Print nothing but the lines below starting at the line that holds "The **Arctic Sparrow**shares its" and ending at the line that holds "- Warm and cozy interior.", including both, each exactly as written.

━━━

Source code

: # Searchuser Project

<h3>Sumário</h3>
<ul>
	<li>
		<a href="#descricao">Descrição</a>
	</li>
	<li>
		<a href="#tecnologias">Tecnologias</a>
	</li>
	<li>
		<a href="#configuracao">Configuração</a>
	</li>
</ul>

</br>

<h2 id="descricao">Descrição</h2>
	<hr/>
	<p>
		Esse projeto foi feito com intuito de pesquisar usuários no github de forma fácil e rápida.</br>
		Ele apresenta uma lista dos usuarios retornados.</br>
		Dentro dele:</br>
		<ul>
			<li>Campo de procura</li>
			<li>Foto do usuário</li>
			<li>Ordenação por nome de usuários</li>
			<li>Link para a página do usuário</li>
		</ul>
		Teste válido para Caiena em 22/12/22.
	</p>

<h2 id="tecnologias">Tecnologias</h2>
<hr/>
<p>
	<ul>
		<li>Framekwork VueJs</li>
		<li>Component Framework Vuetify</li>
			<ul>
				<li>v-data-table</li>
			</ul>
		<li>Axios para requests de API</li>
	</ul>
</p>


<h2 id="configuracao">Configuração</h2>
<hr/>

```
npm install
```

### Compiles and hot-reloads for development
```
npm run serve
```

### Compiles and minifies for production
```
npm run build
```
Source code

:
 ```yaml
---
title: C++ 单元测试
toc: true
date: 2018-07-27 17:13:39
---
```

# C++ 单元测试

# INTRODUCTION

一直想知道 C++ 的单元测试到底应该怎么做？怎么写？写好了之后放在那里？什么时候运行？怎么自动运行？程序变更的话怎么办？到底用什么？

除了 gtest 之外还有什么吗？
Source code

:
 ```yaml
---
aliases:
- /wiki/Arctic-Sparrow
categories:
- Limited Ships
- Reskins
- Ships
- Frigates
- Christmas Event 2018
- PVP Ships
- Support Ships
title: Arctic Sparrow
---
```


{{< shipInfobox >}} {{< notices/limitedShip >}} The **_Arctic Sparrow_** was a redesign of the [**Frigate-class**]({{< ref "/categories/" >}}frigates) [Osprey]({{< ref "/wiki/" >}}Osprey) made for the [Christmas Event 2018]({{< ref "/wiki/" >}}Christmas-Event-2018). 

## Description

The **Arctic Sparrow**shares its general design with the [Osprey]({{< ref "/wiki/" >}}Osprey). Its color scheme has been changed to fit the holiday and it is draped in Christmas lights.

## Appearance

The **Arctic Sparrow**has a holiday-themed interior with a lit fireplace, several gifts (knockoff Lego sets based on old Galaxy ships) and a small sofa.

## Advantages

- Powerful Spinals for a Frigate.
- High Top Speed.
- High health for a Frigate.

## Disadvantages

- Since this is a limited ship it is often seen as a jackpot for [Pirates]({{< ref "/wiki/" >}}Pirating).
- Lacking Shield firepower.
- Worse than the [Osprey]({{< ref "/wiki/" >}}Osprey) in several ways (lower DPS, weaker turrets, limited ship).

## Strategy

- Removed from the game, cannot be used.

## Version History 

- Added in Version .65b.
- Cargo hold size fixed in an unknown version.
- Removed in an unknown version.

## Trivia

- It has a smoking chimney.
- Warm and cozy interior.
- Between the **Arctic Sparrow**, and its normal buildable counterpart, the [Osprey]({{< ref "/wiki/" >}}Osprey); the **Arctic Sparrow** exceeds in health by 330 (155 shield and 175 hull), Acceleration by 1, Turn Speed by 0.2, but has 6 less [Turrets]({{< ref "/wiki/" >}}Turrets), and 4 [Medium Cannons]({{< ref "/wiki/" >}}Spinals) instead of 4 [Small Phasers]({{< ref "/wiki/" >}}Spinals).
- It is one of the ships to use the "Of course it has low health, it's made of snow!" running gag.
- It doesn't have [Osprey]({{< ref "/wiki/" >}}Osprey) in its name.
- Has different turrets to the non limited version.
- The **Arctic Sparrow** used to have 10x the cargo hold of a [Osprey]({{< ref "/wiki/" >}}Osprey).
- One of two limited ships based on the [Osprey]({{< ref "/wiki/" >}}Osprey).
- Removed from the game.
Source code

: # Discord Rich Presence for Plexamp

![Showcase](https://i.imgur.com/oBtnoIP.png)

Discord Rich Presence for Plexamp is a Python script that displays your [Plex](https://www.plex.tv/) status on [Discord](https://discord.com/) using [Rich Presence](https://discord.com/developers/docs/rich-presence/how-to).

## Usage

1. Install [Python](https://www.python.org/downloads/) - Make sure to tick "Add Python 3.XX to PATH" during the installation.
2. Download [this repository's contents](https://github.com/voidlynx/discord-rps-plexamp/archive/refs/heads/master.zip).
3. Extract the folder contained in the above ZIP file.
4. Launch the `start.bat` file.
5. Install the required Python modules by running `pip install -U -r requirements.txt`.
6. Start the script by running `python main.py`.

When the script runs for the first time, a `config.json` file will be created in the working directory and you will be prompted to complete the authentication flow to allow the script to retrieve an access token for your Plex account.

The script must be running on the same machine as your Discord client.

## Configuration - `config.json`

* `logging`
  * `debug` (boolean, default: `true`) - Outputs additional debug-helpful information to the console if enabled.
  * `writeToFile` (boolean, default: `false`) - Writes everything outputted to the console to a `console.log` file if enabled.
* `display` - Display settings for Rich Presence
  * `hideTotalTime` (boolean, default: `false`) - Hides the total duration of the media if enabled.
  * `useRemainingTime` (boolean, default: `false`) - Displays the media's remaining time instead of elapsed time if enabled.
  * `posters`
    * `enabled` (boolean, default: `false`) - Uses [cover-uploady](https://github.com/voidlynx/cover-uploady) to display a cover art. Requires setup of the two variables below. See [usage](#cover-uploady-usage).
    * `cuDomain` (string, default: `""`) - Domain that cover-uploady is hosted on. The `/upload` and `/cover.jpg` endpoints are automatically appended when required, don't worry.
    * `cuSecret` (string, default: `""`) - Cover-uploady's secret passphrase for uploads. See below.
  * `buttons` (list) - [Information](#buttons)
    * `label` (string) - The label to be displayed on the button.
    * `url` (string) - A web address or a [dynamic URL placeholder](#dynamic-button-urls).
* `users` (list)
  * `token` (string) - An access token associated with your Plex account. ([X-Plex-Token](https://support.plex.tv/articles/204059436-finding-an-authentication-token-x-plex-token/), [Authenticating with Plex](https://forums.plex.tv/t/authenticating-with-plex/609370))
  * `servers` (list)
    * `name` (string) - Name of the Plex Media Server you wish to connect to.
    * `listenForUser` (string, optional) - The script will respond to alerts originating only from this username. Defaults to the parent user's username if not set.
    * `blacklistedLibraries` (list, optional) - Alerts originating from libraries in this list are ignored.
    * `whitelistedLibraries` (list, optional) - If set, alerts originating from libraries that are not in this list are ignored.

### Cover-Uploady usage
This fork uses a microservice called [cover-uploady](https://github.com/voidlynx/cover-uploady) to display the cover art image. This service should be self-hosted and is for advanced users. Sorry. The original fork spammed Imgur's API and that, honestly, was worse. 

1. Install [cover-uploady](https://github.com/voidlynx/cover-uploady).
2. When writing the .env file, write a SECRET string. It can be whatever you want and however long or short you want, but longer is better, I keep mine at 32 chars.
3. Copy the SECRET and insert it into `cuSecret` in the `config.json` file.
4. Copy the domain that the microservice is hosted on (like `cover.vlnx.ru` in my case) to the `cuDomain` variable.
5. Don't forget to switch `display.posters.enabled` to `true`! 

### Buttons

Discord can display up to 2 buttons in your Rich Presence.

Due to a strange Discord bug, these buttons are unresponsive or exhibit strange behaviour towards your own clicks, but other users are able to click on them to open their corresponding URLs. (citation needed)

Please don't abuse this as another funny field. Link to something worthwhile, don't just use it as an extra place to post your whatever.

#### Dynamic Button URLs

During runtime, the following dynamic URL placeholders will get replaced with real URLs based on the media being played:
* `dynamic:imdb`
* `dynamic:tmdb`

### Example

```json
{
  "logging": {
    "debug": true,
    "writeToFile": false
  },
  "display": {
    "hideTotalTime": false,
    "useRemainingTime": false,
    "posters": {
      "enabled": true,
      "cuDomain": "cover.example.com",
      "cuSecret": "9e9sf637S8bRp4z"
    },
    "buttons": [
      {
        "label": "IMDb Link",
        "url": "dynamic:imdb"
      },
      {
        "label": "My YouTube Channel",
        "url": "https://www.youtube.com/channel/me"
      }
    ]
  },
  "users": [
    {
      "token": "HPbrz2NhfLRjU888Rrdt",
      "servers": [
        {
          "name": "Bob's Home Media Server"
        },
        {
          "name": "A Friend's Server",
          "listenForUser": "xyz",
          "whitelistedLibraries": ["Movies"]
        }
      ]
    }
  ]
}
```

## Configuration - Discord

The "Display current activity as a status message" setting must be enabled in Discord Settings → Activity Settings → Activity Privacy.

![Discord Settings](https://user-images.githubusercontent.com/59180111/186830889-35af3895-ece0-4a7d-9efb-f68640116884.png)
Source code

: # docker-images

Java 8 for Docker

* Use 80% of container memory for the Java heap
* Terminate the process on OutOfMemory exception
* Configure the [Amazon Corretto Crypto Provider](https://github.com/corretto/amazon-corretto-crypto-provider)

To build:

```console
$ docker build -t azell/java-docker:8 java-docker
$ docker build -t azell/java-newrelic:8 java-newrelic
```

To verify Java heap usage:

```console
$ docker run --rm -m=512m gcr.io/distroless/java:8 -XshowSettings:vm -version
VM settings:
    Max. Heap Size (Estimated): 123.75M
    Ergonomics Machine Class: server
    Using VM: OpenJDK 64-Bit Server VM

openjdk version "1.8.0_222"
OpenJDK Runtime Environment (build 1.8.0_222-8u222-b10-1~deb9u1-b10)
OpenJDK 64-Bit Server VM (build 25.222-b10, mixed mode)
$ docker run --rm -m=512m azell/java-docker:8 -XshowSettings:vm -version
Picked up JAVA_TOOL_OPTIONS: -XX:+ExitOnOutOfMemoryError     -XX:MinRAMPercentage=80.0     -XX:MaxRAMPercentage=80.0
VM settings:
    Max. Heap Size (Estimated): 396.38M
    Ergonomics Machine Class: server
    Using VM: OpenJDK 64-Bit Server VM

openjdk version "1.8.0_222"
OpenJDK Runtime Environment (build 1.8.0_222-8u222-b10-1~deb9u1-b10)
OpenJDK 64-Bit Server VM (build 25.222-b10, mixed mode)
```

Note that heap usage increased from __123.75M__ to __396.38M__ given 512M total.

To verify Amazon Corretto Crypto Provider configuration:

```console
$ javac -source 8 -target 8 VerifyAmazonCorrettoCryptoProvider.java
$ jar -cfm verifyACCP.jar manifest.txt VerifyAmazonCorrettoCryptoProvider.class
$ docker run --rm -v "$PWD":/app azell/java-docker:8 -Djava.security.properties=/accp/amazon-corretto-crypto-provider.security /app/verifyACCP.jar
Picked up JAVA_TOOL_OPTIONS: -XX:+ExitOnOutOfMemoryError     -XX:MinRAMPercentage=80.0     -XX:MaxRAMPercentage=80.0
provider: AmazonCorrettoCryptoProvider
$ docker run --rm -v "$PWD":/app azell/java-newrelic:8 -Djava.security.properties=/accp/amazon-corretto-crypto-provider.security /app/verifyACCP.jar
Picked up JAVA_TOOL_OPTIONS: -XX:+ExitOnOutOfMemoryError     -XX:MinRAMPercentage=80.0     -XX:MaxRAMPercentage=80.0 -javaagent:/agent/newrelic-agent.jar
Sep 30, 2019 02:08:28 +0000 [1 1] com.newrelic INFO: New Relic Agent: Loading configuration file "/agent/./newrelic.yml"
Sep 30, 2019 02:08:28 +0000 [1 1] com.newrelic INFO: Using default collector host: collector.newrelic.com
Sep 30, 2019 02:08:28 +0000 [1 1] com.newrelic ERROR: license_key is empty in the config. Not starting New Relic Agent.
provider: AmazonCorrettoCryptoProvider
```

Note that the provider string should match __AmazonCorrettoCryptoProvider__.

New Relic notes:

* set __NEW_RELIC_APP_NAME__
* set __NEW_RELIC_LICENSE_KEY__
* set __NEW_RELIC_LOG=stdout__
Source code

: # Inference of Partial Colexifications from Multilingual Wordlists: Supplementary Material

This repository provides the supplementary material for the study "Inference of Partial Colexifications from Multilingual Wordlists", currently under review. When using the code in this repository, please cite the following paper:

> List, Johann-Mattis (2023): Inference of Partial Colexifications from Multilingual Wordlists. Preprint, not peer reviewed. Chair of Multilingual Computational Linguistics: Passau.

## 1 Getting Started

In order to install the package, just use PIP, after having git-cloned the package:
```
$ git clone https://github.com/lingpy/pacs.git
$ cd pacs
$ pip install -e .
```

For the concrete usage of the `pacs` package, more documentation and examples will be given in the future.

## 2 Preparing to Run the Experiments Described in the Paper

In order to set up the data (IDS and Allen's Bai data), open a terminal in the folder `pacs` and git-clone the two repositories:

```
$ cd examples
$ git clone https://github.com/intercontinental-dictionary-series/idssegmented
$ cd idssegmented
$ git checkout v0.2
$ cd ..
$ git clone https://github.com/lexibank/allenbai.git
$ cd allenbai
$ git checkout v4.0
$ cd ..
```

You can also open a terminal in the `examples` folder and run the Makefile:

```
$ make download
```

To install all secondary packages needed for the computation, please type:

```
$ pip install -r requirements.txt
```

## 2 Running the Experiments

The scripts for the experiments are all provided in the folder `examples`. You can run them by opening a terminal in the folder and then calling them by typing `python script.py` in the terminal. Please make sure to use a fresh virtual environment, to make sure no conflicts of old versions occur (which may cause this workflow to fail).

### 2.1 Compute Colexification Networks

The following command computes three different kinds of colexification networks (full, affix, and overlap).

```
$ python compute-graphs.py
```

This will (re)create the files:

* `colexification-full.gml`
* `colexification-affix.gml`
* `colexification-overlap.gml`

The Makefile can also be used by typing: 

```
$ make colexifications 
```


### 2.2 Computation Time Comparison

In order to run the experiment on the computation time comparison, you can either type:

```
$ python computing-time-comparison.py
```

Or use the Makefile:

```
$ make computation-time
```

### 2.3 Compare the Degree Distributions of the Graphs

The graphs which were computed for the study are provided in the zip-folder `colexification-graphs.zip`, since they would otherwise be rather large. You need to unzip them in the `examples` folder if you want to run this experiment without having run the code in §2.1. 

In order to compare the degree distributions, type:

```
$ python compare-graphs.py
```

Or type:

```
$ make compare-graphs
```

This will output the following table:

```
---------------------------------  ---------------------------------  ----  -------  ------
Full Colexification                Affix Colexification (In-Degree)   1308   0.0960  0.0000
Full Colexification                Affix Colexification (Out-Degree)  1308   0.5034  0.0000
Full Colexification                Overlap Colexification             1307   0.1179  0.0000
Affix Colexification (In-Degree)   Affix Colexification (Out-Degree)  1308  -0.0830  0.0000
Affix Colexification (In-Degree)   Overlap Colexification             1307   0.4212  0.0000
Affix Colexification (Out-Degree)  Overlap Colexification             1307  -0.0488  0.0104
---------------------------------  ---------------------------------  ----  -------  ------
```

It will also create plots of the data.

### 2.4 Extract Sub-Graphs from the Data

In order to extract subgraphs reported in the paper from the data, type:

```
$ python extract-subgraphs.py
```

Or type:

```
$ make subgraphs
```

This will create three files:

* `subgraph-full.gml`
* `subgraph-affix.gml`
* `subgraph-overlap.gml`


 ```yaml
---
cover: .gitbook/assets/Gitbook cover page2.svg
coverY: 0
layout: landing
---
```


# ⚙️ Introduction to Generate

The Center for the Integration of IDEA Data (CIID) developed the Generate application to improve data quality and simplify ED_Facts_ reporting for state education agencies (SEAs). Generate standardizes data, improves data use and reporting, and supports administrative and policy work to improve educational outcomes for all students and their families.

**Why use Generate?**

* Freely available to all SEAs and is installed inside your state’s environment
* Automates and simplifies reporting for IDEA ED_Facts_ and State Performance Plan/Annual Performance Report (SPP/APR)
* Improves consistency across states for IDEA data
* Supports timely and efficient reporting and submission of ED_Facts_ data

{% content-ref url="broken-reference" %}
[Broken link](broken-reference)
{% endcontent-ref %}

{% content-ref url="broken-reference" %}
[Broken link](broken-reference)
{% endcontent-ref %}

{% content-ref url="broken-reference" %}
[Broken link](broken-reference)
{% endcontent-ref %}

━━━

• Task response
The **Arctic Sparrow**shares its general design with the [Osprey]({{< ref "/wiki/" >}}Osprey). Its color scheme has been changed to fit the holiday and it is draped in Christmas lights.

## Appearance

The **Arctic Sparrow**has a holiday-themed interior with a lit fireplace, several gifts (knockoff Lego sets based on old Galaxy ships) and a small sofa.

## Advantages

- Powerful Spinals for a Frigate.
- High Top Speed.
- High health for a Frigate.

## Disadvantages

- Since this is a limited ship it is often seen as a jackpot for [Pirates]({{< ref "/wiki/" >}}Pirating).
- Lacking Shield firepower.
- Worse than the [Osprey]({{< ref "/wiki/" >}}Osprey) in several ways (lower DPS, weaker turrets, limited ship).

## Strategy

- Removed from the game, cannot be used.

## Version History 

- Added in Version .65b.
- Cargo hold size fixed in an unknown version.
- Removed in an unknown version.

## Trivia

- It has a smoking chimney.
- Warm and cozy interior.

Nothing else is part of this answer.